For my Final Project, I wanted to flesh out one of the stories of UMW. How did the campus get connected to the internet and what was the first email? I had several conversations with Dr. Ackermann of the Computer Science department, Deborah Boutchyard of Network and Communications Services, and Sean O’Brien of the CIO Office for information pertaining to my project. To create the documentary, I used film gathered in an interview with Dr. Ackermann, and I used the information gathered in other discussions to provide further comparison and analysis to the story. Dr. Ackermann received the first ever email message at UMW (At the time, the school was MWC…) I learned some interesting facts about the early days of the schools internet.

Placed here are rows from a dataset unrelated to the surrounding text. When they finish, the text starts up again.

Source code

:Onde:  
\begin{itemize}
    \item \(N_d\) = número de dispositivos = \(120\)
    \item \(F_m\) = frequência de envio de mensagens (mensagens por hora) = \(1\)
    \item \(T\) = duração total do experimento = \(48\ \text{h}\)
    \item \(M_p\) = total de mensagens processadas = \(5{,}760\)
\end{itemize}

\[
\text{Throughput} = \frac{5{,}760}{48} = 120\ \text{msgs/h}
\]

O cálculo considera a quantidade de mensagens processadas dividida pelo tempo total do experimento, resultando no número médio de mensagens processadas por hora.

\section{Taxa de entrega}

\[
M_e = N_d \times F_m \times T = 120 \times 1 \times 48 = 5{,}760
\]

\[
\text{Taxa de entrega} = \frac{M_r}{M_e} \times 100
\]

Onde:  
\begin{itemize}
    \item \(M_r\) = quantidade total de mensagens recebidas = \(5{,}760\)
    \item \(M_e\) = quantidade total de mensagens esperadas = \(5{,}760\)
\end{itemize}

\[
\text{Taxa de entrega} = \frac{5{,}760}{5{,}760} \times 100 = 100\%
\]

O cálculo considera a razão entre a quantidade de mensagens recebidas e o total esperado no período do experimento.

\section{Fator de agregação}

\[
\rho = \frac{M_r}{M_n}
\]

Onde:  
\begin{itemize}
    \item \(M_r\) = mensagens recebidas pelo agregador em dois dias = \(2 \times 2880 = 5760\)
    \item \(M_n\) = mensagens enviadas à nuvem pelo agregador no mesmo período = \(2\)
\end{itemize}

At first, the connection was a 56K transmission rate. At my home in King George, VA, I have a 56K internet connection through dial-up. I can recognize the speed difference immediately, but how would I express that to students of the modern era or future viewers of the documentary? To accomplish this, I did a little math, failed miserably, and then I found a wonderful resource to accomplish the task much easier. I first calculated the file size of John Mayer’s last album, then I put that number into this webpage (http://bandwidth.com/tools/calc.html). I found out that at the original UMW internet speed, it would have taken over 3 hours to download the album. Now, the album takes less than 10 minutes to download.
Interesting facts like this will hopefully allow any viewers of the documentary to understand the changes of the information age, and how the connection of the campus to the internet exhibits these changes.